To prevent the worst effects of climate change, we need to scale technologies that remove heat-trapping gases via the air, land, and sea.
Insight

Carbon dioxide concentrations in the atmosphere have increased by 50% since the industrial revolution. Solutions to removing them offer hope. (Photo credit: Marcel Clemens / Shutterstock)

First, the good news: Brilliant inventors and entrepreneurs across the globe have figured out how to capture carbon dioxide and remove it from the air, land, and sea. And in the last few years, investments in this technology have grown significantly. This is incredible progress that would have been unimaginable less than a decade ago.

Now for the bad news: Very little of this tech has been deployed to date — only enough to permanently remove one million tons of greenhouse gases (GHGs). And we need to remove billions...per year.

According to the Intergovernmental Panel on Climate Change, the latest science estimates that by 2050 we need to have removed around 10 gigatons of GHGs per year to avoid the worst effects of climate change.

To put this in perspective, consider that throughout humans’ expansive history of groundbreaking innovation, mind-blowing ingenuity, and relentless exploration and discovery, we have rarely scaled anything to the gigaton scale.

Removing emissions is essential to achieving long-term climate goals.

Here is the sobering reality: Carbon dioxide concentrations in the atmosphere have increased by 50% since the industrial revolution. Methane concentrations have more than doubled, and nitrous oxide levels are rising. So massively reducing emissions remains a priority — but at the same time, we also need to remove greenhouse gases from the atmosphere entirely.

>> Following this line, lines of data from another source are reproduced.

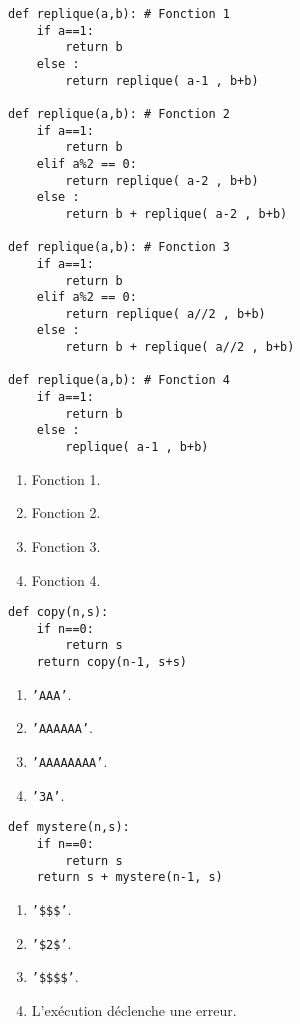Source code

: \begin{lstlisting}
def replique(a,b): # Fonction 1
    if a==1:
        return b
    else :
        return replique( a-1 , b+b)

def replique(a,b): # Fonction 2
    if a==1:
        return b
    elif a%2 == 0:
        return replique( a-2 , b+b)
    else :
        return b + replique( a-2 , b+b)

def replique(a,b): # Fonction 3
    if a==1:
        return b
    elif a%2 == 0:
        return replique( a//2 , b+b)
    else :
        return b + replique( a//2 , b+b)

def replique(a,b): # Fonction 4
    if a==1:
        return b
    else :
        replique( a-1 , b+b)
\end{lstlisting}

\begin{enumerate}
\item Fonction 1.
\item Fonction 2.
\item Fonction 3.
\item Fonction 4.
\end{enumerate}

\begin{lstlisting}
def copy(n,s):
    if n==0:
        return s
    return copy(n-1, s+s)
\end{lstlisting}

\begin{enumerate}
\item \texttt{'AAA'}.
\item \texttt{'AAAAAA'}.
\item \texttt{'AAAAAAAA'}.
\item \texttt{'3A'}.
\end{enumerate}

\begin{lstlisting}
def mystere(n,s):
    if n==0:
        return s
    return s + mystere(n-1, s)
\end{lstlisting}

\begin{enumerate}
\item \texttt{'\$\$\$'}.
\item \texttt{'\$2\$'}.
\item \texttt{'\$\$\$\$'}. %
\item L'exécution déclenche une erreur.
\end{enumerate}

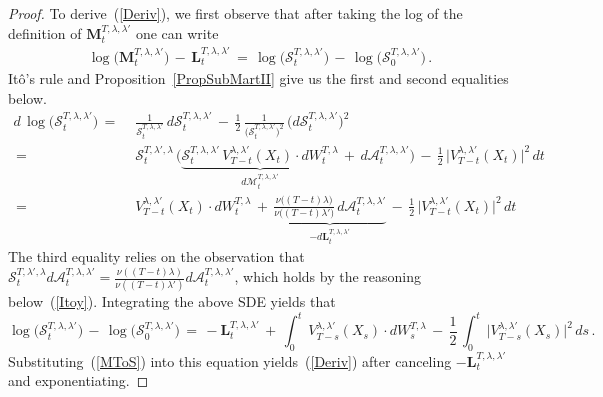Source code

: \documentclass[10pt]{article}
\numberwithin{equation}{section}
\theoremstyle{definition}
\begin{document}
\begin{proof}
To derive~(\ref{Deriv}), we first observe that after taking the log of the definition of $\mathbf{M}_{t}^{T,\lambda,\lambda'}$ one can write
 \begin{align}\label{MToS}
 \log\Big(\mathbf{M}_{t}^{T,\lambda,\lambda'}\Big)\,-\,\mathbf{L}_{t}^{T,\lambda,\lambda'}\,=\, \log\Big(\mathcal{S}_{t}^{T,\lambda,\lambda'}\Big)\,-\,  \log\Big(\mathcal{S}_{0}^{T,\lambda,\lambda'}\Big) \,.  
 \end{align}
 It\^o's rule and Proposition~\ref{PropSubMartII} give us the first and second equalities below.
\begin{align*} 
d\,\log\Big(\mathcal{S}_{t}^{T,\lambda,\lambda'}\Big)\,=\,&\,\frac{1}{\mathcal{S}_{t}^{T,\lambda,\lambda'} }\,d\mathcal{S}_{t}^{T,\lambda,\lambda'}\,-\,\frac{1}{2}\,\frac{1}{\big(\mathcal{S}_{t}^{T,\lambda,\lambda'}\big)^2 }\,\Big(d\mathcal{S}_{t}^{T,\lambda,\lambda'}\Big)^2 \nonumber  \\ \,=\,&\,\mathcal{S}_{t}^{T,\lambda',\lambda} \,\bigg( \underbrace{\mathcal{S}_{t}^{T,\lambda,\lambda'}\,V_{T-t}^{\lambda,\lambda'}(X_t) \cdot dW_{t}^{T,\lambda}}_{ d\mathcal{M}_{t}^{T,\lambda,\lambda'}  }\,+\,d\mathcal{A}_{t}^{T,\lambda,\lambda'}\bigg)\,-\,\frac{1}{2} \, \Big|V^{\lambda,\lambda'}_{T-t}(X_t)\Big|^2 \, dt  \nonumber 
 \\ \,=\,& \, V_{T-t}^{\lambda,\lambda'}(X_t) \cdot dW_{t}^{T,\lambda}\,+\,\underbrace{\frac{\nu\big((T-t) \lambda \big)   }{ \nu\big((T-t) \lambda' \big) }\,d\mathcal{A}_{t}^{T,\lambda,\lambda'}}_{ -d\mathbf{L}_{t}^{T,\lambda,\lambda'}}\,-\,\frac{1}{2}\, \Big|V^{\lambda,\lambda'}_{T-t}(X_t)\Big|^2\, dt 
\end{align*}
The third equality relies on the observation that  $\mathcal{S}_{t}^{T,\lambda',\lambda} d\mathcal{A}_{t}^{T,\lambda,\lambda'} =  \frac{\nu((T-t)\lambda )  }{\nu((T-t)\lambda' )  } d\mathcal{A}_{t}^{T,\lambda,\lambda'} $,  which holds by the reasoning below~(\ref{Itoy}).  Integrating the above SDE yields that
$$ \log\Big(\mathcal{S}_{t}^{T,\lambda,\lambda'}\Big)\,-\,\log\Big(\mathcal{S}_{0}^{T,\lambda,\lambda'}\Big)\,=\,-\mathbf{L}_{t}^{T,\lambda,\lambda'}\,+\, \int_0^t\, V_{T-s}^{\lambda,\lambda'}(X_s)\cdot dW_{s}^{T,\lambda}  \,-\,\frac{1}{2}\,\int_0^t  \,\Big|V^{\lambda,\lambda'}_{T-s}(X_s)\Big|^2\, ds\,.    $$
Substituting~(\ref{MToS}) into this equation yields~(\ref{Deriv}) after canceling $-\mathbf{L}_{t}^{T,\lambda,\lambda'}$ and exponentiating.


\end{proof}
\end{document}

Some of the work to remove emissions will absolutely come from natural solutions like reforestation. But given land constraints, there is likely to be a gap.

This is where technology comes in.

Ingenious minds around the world have already figured out a myriad of exciting technologies that can remove these gases via the air, oceans, rocks, and land.

At the forefront of these is something called Direct Air Capture (DAC), a technology that extracts carbon dioxide molecules from the atmosphere using fan-like machines. Other scientists are focused on carbon dioxide removal technology that crushes rocks to increase the surface area of natural chemical reactions. Still others are developing tech that involves dropping crushed minerals into the ocean to increase its alkalinity and boost its absorption of carbon dioxide. There are even solutions that involve amplifying the photosynthetic process in trees to activate a more robust uptake of carbon dioxide.

A plan will help us get there.

Our task now is to accelerate and scale these technologies. Some, like DAC, are more mature because of early funding opportunities, while others are frontier technologies, ripe for vibrant experimentation and innovation.

At the Bezos Earth Fund, we’ve recently announced an initiative to build on and accelerate the great work already happening in this space. Part of our portfolio includes developing a global roadmap to GHG removal at scale to ensure we don’t miss our target. The roadmap will also help foster the kind of global collaboration and coordination necessary to meet this monumental challenge.

At the Bezos Earth Fund’s Scaling Greenhouse Gas Removal workshop in Washington, DC, we asked participants to answer the question: In one word, what will it take to meet our 2050 goal?

Designed through a lens of inclusivity, the roadmap will identify key milestones and actions we need to take — and by when — over the next 25 years to bridge advancements across science, policy, and markets, and avoid unintended consequences in underserved communities. We’re human, after all, and humans think incrementally.

To deepen the development of our roadmap and to ensure it reflects diverse voices and perspectives, the Earth Fund hosted a workshop this month on GHG removal. This two-day event followed an ideation prize we launched in January to discover projects that will spur technological solutions, with first phase proposals due March 1.

Everything about this task is huge. The stakes and scale are enormous — but so is our collective human potential to tackle problems. And based on the ideas bubbling up from so many who are rising to the challenge, it's clear we will continue to achieve the unimaginable.